━━ EXTRACTED MATERIAL ━━
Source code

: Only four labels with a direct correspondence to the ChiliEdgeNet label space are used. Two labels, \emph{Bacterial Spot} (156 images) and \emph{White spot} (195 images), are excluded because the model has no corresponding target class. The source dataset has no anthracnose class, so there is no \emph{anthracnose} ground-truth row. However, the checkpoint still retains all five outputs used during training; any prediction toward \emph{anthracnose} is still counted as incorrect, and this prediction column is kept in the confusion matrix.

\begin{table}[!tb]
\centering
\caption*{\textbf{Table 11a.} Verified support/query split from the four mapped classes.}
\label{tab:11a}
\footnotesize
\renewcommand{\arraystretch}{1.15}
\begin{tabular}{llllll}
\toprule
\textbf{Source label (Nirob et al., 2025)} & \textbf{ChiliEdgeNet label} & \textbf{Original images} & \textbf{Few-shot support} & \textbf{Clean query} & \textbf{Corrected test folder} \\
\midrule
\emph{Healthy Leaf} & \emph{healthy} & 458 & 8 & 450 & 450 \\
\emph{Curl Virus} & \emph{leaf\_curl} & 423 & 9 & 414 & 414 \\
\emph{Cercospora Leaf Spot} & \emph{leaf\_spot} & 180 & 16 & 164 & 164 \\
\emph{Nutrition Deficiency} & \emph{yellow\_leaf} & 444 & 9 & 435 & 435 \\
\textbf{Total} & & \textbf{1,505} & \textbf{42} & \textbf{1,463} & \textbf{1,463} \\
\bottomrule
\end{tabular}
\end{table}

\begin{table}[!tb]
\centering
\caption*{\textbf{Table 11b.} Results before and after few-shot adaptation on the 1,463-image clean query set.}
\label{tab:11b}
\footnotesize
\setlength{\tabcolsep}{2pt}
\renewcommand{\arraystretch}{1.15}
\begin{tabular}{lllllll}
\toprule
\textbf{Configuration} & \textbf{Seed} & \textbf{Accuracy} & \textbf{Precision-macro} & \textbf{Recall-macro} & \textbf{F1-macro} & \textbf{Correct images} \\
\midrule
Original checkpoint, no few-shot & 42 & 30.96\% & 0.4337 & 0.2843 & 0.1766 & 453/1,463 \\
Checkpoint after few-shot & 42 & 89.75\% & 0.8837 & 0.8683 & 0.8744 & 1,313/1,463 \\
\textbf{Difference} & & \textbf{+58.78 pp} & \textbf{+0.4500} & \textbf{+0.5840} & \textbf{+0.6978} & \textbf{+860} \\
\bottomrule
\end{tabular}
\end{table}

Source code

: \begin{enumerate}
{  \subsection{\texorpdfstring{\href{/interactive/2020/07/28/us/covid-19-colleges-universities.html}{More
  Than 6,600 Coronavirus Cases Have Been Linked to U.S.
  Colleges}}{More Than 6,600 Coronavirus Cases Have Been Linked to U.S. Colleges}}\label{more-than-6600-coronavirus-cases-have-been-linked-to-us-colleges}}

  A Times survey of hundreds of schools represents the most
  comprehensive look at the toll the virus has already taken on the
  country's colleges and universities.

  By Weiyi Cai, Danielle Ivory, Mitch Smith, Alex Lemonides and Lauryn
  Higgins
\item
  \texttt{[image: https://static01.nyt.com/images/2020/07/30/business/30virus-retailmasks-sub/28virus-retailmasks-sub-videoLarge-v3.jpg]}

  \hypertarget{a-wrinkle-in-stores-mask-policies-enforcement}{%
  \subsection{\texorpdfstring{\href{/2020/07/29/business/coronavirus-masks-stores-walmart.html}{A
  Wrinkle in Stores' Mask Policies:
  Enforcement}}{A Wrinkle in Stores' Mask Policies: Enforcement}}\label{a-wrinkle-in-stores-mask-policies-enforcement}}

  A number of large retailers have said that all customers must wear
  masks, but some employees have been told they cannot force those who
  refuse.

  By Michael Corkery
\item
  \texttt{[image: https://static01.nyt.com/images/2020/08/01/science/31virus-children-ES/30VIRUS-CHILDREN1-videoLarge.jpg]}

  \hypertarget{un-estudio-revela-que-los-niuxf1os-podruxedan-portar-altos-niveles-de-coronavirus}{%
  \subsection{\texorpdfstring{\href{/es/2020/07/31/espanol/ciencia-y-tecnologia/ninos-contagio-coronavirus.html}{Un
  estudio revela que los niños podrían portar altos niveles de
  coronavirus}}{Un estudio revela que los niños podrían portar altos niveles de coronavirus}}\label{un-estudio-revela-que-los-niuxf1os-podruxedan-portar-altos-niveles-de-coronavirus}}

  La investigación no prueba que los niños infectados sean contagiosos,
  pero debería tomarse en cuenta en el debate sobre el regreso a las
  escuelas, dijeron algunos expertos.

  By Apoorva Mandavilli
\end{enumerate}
━━━
━━ EXTRACTED MATERIAL ━━
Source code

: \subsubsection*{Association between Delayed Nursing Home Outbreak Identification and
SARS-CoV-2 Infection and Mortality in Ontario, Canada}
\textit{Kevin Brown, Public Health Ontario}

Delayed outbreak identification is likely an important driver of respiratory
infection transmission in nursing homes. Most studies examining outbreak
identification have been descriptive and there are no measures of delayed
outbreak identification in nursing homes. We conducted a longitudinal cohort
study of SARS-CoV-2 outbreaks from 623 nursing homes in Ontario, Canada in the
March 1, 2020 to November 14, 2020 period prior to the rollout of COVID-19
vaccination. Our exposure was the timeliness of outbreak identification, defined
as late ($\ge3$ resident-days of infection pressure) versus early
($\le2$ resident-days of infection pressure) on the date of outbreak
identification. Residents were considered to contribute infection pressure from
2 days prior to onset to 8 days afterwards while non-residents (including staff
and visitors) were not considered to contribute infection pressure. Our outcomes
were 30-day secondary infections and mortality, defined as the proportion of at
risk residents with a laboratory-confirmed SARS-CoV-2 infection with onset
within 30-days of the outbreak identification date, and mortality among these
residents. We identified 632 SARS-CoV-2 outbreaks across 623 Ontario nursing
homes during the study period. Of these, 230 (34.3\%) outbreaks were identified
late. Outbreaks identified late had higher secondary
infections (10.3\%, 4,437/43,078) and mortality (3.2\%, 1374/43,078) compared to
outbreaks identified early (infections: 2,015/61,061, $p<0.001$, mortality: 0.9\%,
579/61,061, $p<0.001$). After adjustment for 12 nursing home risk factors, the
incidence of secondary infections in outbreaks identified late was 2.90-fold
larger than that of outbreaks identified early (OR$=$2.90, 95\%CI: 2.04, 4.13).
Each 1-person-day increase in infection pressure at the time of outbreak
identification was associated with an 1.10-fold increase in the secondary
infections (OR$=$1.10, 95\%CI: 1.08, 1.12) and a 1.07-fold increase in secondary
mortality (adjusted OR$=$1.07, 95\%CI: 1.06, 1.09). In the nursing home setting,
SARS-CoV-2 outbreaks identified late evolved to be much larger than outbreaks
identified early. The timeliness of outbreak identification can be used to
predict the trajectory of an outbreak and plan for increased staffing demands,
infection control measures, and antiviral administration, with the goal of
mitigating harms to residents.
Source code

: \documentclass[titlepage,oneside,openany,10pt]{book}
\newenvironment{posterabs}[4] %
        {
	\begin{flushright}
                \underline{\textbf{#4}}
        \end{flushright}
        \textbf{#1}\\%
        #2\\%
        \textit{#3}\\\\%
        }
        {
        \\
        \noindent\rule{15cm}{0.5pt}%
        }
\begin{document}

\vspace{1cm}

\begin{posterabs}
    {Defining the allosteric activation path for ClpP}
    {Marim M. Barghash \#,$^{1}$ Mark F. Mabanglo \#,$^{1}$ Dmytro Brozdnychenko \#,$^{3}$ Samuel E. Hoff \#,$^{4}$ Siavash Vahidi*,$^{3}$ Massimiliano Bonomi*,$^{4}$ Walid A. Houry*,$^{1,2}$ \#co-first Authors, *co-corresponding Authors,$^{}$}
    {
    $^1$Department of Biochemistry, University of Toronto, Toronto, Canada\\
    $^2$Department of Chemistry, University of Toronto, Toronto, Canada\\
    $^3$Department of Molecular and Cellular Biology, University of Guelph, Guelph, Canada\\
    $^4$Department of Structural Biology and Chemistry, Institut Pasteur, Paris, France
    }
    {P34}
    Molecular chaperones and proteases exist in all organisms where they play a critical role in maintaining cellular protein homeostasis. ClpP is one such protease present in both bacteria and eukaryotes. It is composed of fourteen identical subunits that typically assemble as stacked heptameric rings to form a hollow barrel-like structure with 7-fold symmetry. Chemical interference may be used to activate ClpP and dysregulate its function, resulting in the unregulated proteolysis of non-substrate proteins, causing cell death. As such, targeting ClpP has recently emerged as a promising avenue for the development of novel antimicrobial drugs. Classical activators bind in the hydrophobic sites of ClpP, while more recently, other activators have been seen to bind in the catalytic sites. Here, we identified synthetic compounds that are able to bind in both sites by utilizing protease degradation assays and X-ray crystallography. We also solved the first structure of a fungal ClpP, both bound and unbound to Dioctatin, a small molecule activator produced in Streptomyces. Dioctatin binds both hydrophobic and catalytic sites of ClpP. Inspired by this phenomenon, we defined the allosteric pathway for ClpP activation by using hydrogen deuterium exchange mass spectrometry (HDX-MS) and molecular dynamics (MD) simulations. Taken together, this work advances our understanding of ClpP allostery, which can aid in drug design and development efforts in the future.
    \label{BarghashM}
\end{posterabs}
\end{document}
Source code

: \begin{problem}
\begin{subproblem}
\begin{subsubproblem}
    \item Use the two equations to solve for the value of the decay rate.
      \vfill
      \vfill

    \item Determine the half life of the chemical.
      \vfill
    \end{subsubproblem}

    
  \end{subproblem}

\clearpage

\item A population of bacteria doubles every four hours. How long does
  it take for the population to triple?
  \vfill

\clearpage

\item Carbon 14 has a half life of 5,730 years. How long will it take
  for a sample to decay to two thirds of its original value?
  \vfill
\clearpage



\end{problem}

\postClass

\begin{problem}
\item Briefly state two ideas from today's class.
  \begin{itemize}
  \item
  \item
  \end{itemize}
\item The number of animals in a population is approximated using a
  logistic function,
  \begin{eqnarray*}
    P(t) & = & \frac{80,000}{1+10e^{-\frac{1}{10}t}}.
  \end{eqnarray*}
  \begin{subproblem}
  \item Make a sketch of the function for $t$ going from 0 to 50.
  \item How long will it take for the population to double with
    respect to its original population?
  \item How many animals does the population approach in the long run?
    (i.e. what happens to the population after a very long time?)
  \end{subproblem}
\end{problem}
━━━
━━ EXTRACTED MATERIAL ━━
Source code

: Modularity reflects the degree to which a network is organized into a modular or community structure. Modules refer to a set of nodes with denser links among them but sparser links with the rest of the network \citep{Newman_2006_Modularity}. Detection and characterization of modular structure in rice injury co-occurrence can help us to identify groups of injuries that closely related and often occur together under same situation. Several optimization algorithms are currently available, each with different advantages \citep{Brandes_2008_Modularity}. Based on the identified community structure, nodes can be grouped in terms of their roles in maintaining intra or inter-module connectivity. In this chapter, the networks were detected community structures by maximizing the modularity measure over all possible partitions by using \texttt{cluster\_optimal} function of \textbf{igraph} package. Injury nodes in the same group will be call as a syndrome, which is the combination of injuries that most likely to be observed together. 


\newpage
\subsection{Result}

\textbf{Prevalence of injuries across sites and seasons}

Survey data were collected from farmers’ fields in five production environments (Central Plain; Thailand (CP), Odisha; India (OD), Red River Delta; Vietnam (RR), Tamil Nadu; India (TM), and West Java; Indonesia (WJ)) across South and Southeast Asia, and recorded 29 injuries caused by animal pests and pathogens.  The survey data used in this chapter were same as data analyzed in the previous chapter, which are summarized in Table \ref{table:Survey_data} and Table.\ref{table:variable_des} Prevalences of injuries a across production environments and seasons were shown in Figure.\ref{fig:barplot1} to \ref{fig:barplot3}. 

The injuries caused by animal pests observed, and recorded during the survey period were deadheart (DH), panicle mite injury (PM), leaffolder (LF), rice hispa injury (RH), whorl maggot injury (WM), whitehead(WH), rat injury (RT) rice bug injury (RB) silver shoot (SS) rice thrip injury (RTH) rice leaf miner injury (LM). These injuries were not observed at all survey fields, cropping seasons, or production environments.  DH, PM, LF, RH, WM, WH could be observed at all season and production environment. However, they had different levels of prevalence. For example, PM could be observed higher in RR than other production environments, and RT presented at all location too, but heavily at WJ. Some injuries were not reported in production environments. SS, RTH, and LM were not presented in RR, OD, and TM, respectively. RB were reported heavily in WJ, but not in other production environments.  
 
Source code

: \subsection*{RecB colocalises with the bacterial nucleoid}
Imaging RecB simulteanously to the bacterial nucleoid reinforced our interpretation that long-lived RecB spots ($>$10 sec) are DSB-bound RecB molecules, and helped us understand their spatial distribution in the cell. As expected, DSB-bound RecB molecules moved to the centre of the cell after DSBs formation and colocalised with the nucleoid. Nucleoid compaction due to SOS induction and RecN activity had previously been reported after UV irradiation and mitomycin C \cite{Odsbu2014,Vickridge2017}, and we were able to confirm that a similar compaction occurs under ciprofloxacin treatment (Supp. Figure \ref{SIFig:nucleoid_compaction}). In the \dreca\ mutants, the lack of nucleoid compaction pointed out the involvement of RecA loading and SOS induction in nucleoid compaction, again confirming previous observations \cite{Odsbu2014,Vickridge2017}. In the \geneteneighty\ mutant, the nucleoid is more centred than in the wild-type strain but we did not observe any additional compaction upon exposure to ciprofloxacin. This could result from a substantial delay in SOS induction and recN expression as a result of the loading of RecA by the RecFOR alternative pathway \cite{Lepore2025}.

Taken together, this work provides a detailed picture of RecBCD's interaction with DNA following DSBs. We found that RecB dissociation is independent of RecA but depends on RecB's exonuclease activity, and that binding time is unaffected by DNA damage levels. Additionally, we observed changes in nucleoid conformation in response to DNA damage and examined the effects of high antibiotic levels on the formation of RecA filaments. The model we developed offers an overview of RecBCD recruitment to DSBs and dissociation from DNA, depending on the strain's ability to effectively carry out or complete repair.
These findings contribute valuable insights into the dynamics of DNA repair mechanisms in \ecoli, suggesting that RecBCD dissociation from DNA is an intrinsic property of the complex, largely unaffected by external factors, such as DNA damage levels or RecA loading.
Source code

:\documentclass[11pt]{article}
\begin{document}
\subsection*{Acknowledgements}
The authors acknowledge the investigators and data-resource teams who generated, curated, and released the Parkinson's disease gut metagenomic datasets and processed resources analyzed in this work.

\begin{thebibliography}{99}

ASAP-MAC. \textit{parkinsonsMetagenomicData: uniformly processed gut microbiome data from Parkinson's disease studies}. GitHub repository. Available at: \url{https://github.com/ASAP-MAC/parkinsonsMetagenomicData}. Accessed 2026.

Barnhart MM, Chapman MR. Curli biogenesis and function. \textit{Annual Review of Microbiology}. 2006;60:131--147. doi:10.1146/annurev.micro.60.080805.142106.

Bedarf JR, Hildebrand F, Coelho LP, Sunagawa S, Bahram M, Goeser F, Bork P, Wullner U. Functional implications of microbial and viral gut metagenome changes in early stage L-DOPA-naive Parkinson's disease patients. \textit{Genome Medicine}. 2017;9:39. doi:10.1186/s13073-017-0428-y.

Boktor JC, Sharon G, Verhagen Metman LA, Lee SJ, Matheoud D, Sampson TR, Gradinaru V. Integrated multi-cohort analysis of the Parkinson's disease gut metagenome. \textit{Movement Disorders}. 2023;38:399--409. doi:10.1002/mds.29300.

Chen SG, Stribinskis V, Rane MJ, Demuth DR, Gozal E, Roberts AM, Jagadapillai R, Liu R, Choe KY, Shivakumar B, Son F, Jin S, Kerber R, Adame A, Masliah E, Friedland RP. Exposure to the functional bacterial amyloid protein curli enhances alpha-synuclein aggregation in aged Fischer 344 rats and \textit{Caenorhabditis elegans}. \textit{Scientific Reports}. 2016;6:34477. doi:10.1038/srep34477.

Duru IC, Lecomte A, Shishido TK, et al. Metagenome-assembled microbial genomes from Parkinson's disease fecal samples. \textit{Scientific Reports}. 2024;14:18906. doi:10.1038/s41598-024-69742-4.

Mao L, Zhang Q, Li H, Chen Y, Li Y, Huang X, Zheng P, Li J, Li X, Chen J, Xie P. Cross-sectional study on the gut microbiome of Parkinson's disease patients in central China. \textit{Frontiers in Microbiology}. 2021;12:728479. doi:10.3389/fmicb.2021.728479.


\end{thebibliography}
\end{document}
━━━
PROBLEM:
Every line of the listing that includes the word "decay" forms the answer.

ANSWER TO THE EXERCISE:
    \item Use the two equations to solve for the value of the decay rate.
  for a sample to decay to two thirds of its original value?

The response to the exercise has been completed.